* [ACTION ITEM]: In the listing below, the answer starts at the line that has "keep comparability and" and stops after the line that has "parameters are part"; please repeat that part exactly and nothing more.
##########
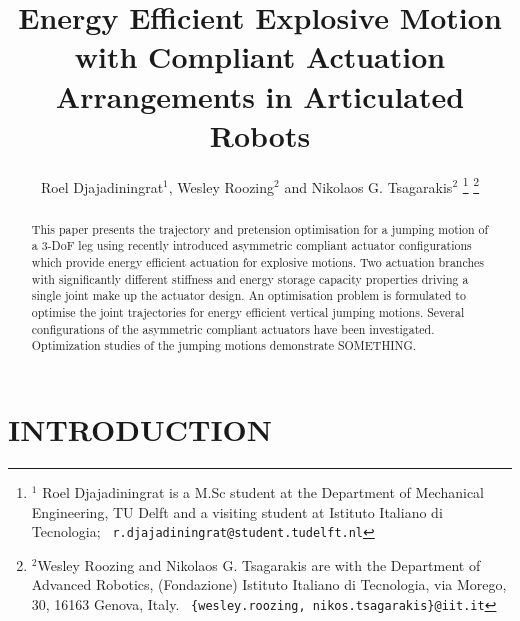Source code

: \documentclass[letterpaper, 10 pt, conference]{ieeeconf}  %
\title{\LARGE \bf
Energy Efficient Explosive Motion with Compliant Actuation Arrangements in Articulated Robots
}
\author{Roel Djajadiningrat$^{1}$, Wesley Roozing$^{2}$ and Nikolaos G. Tsagarakis$^{2}$%
\thanks{$^{1}$ Roel Djajadiningrat is a M.Sc student at the Department of Mechanical Engineering, TU Delft and a visiting student at Istituto Italiano di Tecnologia;
        {\tt\ r.djajadiningrat@student.tudelft.nl}
  }%
\thanks{$^{2}$Wesley Roozing and Nikolaos G. Tsagarakis are with the Department of Advanced Robotics,
	(Fondazione) Istituto Italiano di Tecnologia, via Morego,
	30, 16163 Genova, Italy.
        {\tt\ \{wesley.roozing, nikos.tsagarakis\}@iit.it}
     }%
}
\begin{document}
\maketitle
\thispagestyle{empty}
\pagestyle{empty}


\begin{abstract}

This paper presents the trajectory and pretension optimisation for a jumping motion of a 3-DoF leg using recently introduced asymmetric compliant actuator configurations which provide energy efficient actuation for explosive motions. Two actuation branches
with significantly different stiffness and energy storage capacity properties driving a single joint make up the actuator design. An optimisation problem is formulated to optimise the joint trajectories for energy efficient vertical jumping motions. Several configurations of the asymmetric compliant actuators have been investigated. Optimization studies of the jumping motions demonstrate SOMETHING. 

\end{abstract}


\section{INTRODUCTION}
\end{document}
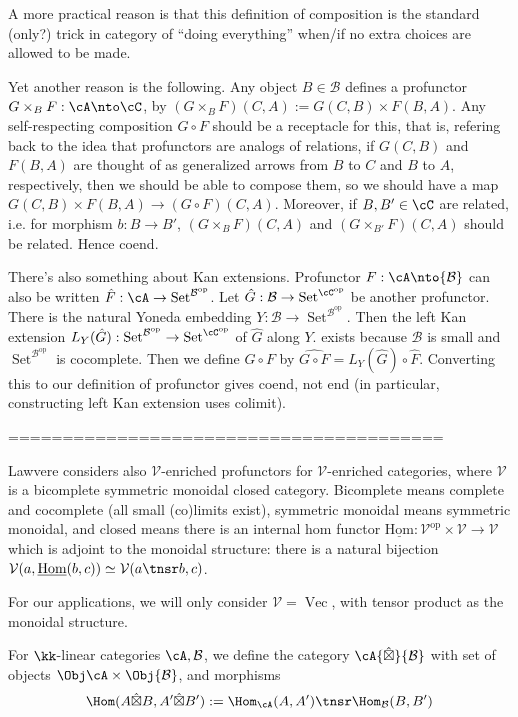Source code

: \documentclass[12pt]{article}
\newcommand{\op}{{\text{op}}}
\newcommand{\cB}{{\mathcal{B}}}
\newcommand{\cV}{{\mathcal{V}}}
\newcommand{\hatbox}{{\hat{\boxtimes}}}
\DeclareMathOperator{\Set}{Set}
\DeclareMathOperator{\Vect}{Vec}
\newcommand{\ihom}{{\underline{\textrm{Hom}}}}
\begin{document}
A more practical reason is that
this definition of composition is the standard (only?) trick
in category of ``doing everything''
when/if no extra choices are allowed to be made.

Yet another reason is the following.
Any object $B \in \cB$ defines a profunctor
$G \times_B F : \cA \nto \cC$,
by $(G \times_B F)(C,A) := G(C,B) \times F(B,A)$.
Any self-respecting composition $G \circ F$
should be a receptacle for this,
that is, refering back to the idea that profunctors are
analogs of relations,
if $G(C,B)$ and $F(B,A)$ are thought of as generalized arrows
from $B$ to $C$ and $B$ to $A$, respectively,
then we should be able to compose them,
so we should have a map
$G(C,B) \times F(B,A) \to (G\circ F)(C,A)$.
Moreover, if $B,B' \in \cC$ are related,
i.e. for morphism $b: B \to B'$,
$(G \times_B F)(C,A)$ and $(G \times_{B'} F)(C,A)$
should be related.
Hence coend.

There's also something about Kan extensions.
Profunctor $F: \cA \nto \cB$ can also be written
$\hat{F}: \cA \to \Set^{\cB^\op}$.
Let $\hat{G}: \cB \to \Set^{\cC^\op}$ be another profunctor.
There is the natural Yoneda embedding $Y:\cB \to \Set^{\cB^\op}$.
Then the left Kan extension
$L_{Y}(\hat{G}): \Set^{\cB^\op} \to \Set^{\cC^\op}$
of $\hat{G}$ along $Y$.
exists because $\cB$ is small and $\Set^{\cB^\op}$
is cocomplete.
Then we define $G\circ F$ by
$\widehat{G\circ F} = L_{Y}(\hat{G}) \circ \hat{F}$.
Converting this to our definition of profunctor
gives coend, not end
(in particular, constructing left Kan extension uses colimit).



========================================

Lawvere considers also $\cV$-enriched profunctors
for $\cV$-enriched categories,
where $\cV$ is a
bicomplete symmetric monoidal closed category.
Bicomplete means complete and cocomplete
(all small (co)limits exist),
symmetric monoidal means symmetric monoidal,
and closed means there is an internal hom functor
$\ihom: \cV^\op \times \cV \to \cV$
which is adjoint to the monoidal structure:
there is a natural bijection
$\cV(a,\ihom(b,c)) \simeq \cV(a \tnsr b, c)$.

For our applications, we will only consider $\cV = \Vect$,
with tensor product as the monoidal structure.

\begin{definition}
\label{d:hatbox}
For $\kk$-linear categories $\cA,\cB$,
we define the category $\cA \hatbox \cB$
with set of objects $\Obj \cA \times \Obj \cB$,
and morphisms
\[
\Hom(A \hatbox B, A' \hatbox B')
:=
\Hom_\cA(A, A') \tnsr \Hom_\cB(B, B')
\]
\end{definition}
\end{document}
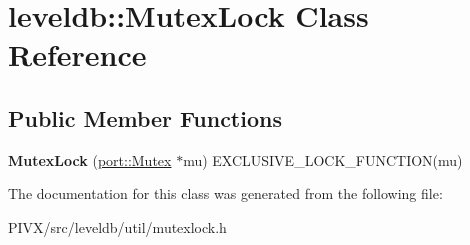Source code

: \hypertarget{classleveldb_1_1_mutex_lock}{}\section{leveldb\+:\+:Mutex\+Lock Class Reference}
\label{classleveldb_1_1_mutex_lock}
\subsection*{Public Member Functions}
\begin{DoxyCompactItemize}
\item 
\mbox{\label{classleveldb_1_1_mutex_lock_a1501eaa9a404460e06d47468e0e04ef2}} 
{\bfseries Mutex\+Lock} (\mbox{\hyperlink{classleveldb_1_1port_1_1_mutex}{port\+::\+Mutex}} $\ast$mu) E\+X\+C\+L\+U\+S\+I\+V\+E\+\_\+\+L\+O\+C\+K\+\_\+\+F\+U\+N\+C\+T\+I\+ON(mu)
\end{DoxyCompactItemize}


The documentation for this class was generated from the following file\+:\begin{DoxyCompactItemize}
\item 
P\+I\+V\+X/src/leveldb/util/mutexlock.\+h\end{DoxyCompactItemize}
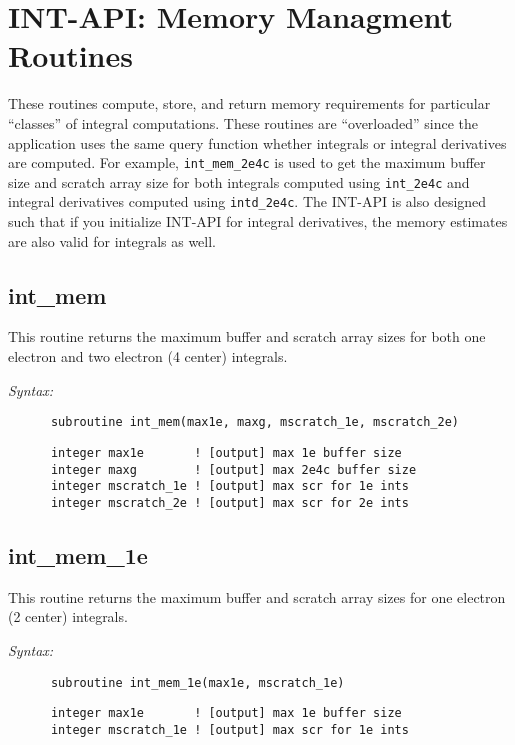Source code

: \section{INT-API: Memory Managment Routines} 
These routines compute, store, and return memory requirements for 
particular ``classes'' of integral computations.  These routines are 
``overloaded'' since the application uses the same query function 
whether integrals or integral derivatives are computed.  For example, 
\verb+int_mem_2e4c+ is used to get the maximum buffer size and scratch 
array size for both integrals computed using \verb+int_2e4c+ and 
integral derivatives computed using \verb+intd_2e4c+.  The INT-API is 
also designed such that if you initialize INT-API for integral 
derivatives, the memory estimates are also valid for integrals as 
well.   
% 
 
\subsection{int\_mem} 
This routine returns the maximum buffer and scratch array 
sizes for both one electron and two electron (4 center)  
integrals. 
 
{\it Syntax:} 
\begin{verbatim} 
      subroutine int_mem(max1e, maxg, mscratch_1e, mscratch_2e) 
\end{verbatim} 
\begin{verbatim} 
      integer max1e       ! [output] max 1e buffer size 
      integer maxg        ! [output] max 2e4c buffer size 
      integer mscratch_1e ! [output] max scr for 1e ints 
      integer mscratch_2e ! [output] max scr for 2e ints 
\end{verbatim} 
\subsection{int\_mem\_1e} 
This routine returns the maximum buffer and scratch array 
sizes for one electron (2 center) 
integrals. 
 
{\it Syntax:} 
\begin{verbatim} 
      subroutine int_mem_1e(max1e, mscratch_1e) 
\end{verbatim} 
\begin{verbatim} 
      integer max1e       ! [output] max 1e buffer size 
      integer mscratch_1e ! [output] max scr for 1e ints 
\end{verbatim} 
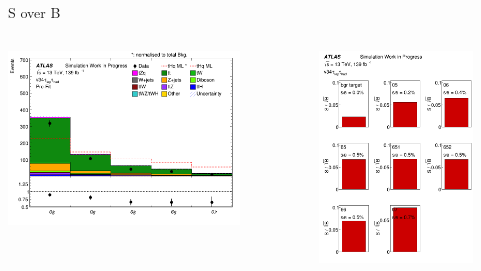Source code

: \begin{frame}{S over B}
    \begin{columns}
        \begin{column}{0.5\textwidth}
            \includegraphics[width=0.8\textwidth]{Summary}
        \end{column}
        \begin{column}{0.5\textwidth}
            \includegraphics[width=0.8\textwidth]{soverb}
        \end{column}
    \end{columns}
\end{frame}

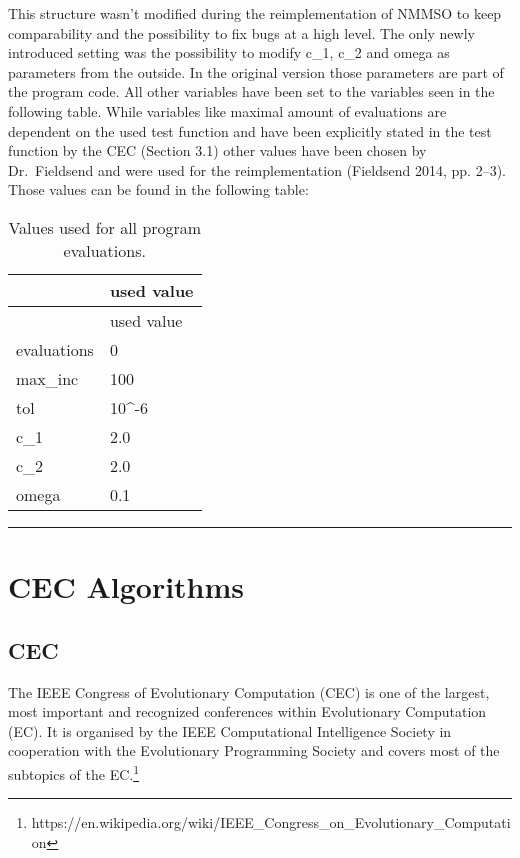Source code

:\documentclass[12pt,a4paper]{article}
\begin{document}
This structure wasn't modified during the reimplementation of NMMSO to
keep comparability and the possibility to fix bugs at a high level. The
only newly introduced setting was the possibility to modify c\_1, c\_2
and omega as parameters from the outside. In the original version those
parameters are part of the program code. All other variables have been
set to the variables seen in the following table. While variables like
maximal amount of evaluations are dependent on the used test function
and have been explicitly stated in the test function by the CEC (Section
3.1) other values have been chosen by Dr.~Fieldsend and were used for
the reimplementation (Fieldsend 2014, pp. 2--3). Those values can be
found in the following table:

\begin{longtable}[c]{@{}ll@{}}
\caption{Values used for all program evaluations.}\tabularnewline
\toprule
& used value\tabularnewline
\midrule
\endfirsthead
\toprule
& used value\tabularnewline
\midrule
\endhead
evaluations & 0\tabularnewline
max\_inc & 100\tabularnewline
tol & 10\^{}-6\tabularnewline
c\_1 & 2.0\tabularnewline
c\_2 & 2.0\tabularnewline
omega & 0.1\tabularnewline
\bottomrule
\end{longtable}

\begin{center}\rule{0.5\linewidth}{\linethickness}\end{center}

\section{CEC Algorithms}\label{cec-algorithms}

\subsection{CEC}\label{cec}

The IEEE Congress of Evolutionary Computation (CEC) is one of the
largest, most important and recognized conferences within Evolutionary
Computation (EC). It is organised by the IEEE Computational Intelligence
Society in cooperation with the Evolutionary Programming Society and
covers most of the subtopics of the EC.\footnote{https://en.wikipedia.org/wiki/IEEE\_Congress\_on\_Evolutionary\_Computation}
\end{document}
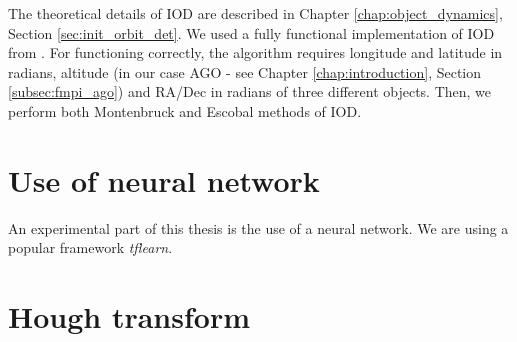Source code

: 	The theoretical details of IOD are described in Chapter \ref{chap:object_dynamics}, Section \ref{sec:init_orbit_det}. We used a fully functional implementation of IOD from \citep{Silha2012id}. For functioning correctly, the algorithm requires longitude and latitude in radians, altitude (in our case AGO - see Chapter \ref{chap:introduction}, Section \ref{subsec:fmpi_ago}) and RA/Dec in radians of three different objects. Then, we perform both Montenbruck and Escobal methods of IOD.

\section{Use of neural network}\label{sec:neural}

	An experimental part of this thesis is the use of a neural network. We are using a popular framework \emph{tflearn}.

\section{Hough transform}\label{sec:hough}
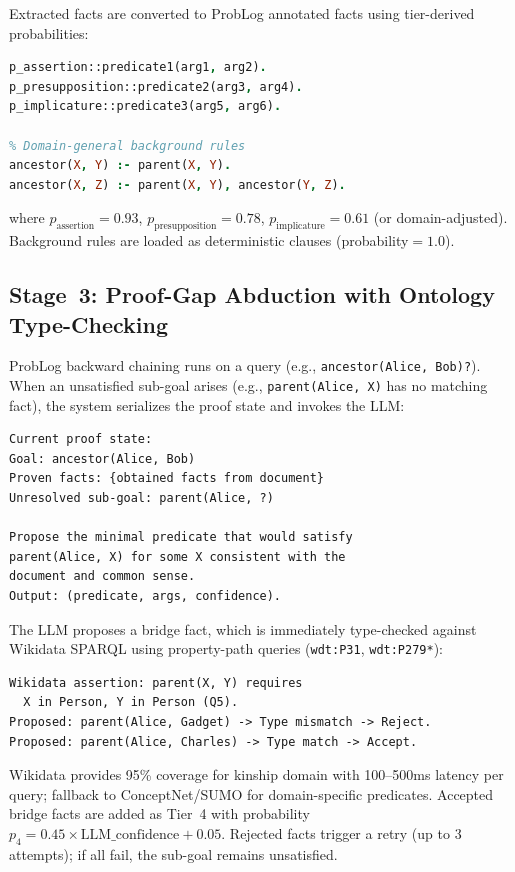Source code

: \documentclass[11pt,letterpaper]{article}
\begin{document}
Extracted facts are converted to ProbLog annotated facts using tier-derived probabilities:

\begin{lstlisting}[language=Prolog]
p_assertion::predicate1(arg1, arg2).
p_presupposition::predicate2(arg3, arg4).
p_implicature::predicate3(arg5, arg6).

% Domain-general background rules
ancestor(X, Y) :- parent(X, Y).
ancestor(X, Z) :- parent(X, Y), ancestor(Y, Z).
\end{lstlisting}

where $p_{\text{assertion}}=0.93$, $p_{\text{presupposition}}=0.78$, $p_{\text{implicature}}=0.61$ (or domain-adjusted). Background rules are loaded as deterministic clauses (probability$=1.0$).

\subsection{Stage~3: Proof-Gap Abduction with Ontology Type-Checking}

ProbLog backward chaining runs on a query (e.g., \texttt{ancestor(Alice, Bob)?}). When an unsatisfied sub-goal arises (e.g., \texttt{parent(Alice, X)} has no matching fact), the system serializes the proof state and invokes the LLM:

\begin{lstlisting}
Current proof state:
Goal: ancestor(Alice, Bob)
Proven facts: {obtained facts from document}
Unresolved sub-goal: parent(Alice, ?)

Propose the minimal predicate that would satisfy
parent(Alice, X) for some X consistent with the
document and common sense.
Output: (predicate, args, confidence).
\end{lstlisting}

The LLM proposes a bridge fact, which is immediately type-checked against Wikidata SPARQL using property-path queries (\texttt{wdt:P31}, \texttt{wdt:P279*}):

\begin{lstlisting}
Wikidata assertion: parent(X, Y) requires
  X in Person, Y in Person (Q5).
Proposed: parent(Alice, Gadget) -> Type mismatch -> Reject.
Proposed: parent(Alice, Charles) -> Type match -> Accept.
\end{lstlisting}

Wikidata \citep{Wikidata2025} provides 95\% coverage for kinship domain with 100--500ms latency per query; fallback to ConceptNet/SUMO for domain-specific predicates. Accepted bridge facts are added as Tier~4 with probability $p_4=0.45 \times \text{LLM\_confidence} + 0.05$. Rejected facts trigger a retry (up to 3 attempts); if all fail, the sub-goal remains unsatisfied.
\end{document}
##########
* [SOLVED EXERCISE]:
keep comparability and the possibility to fix bugs at a high level. The
only newly introduced setting was the possibility to modify c\_1, c\_2
and omega as parameters from the outside. In the original version those
parameters are part of the program code. All other variables have been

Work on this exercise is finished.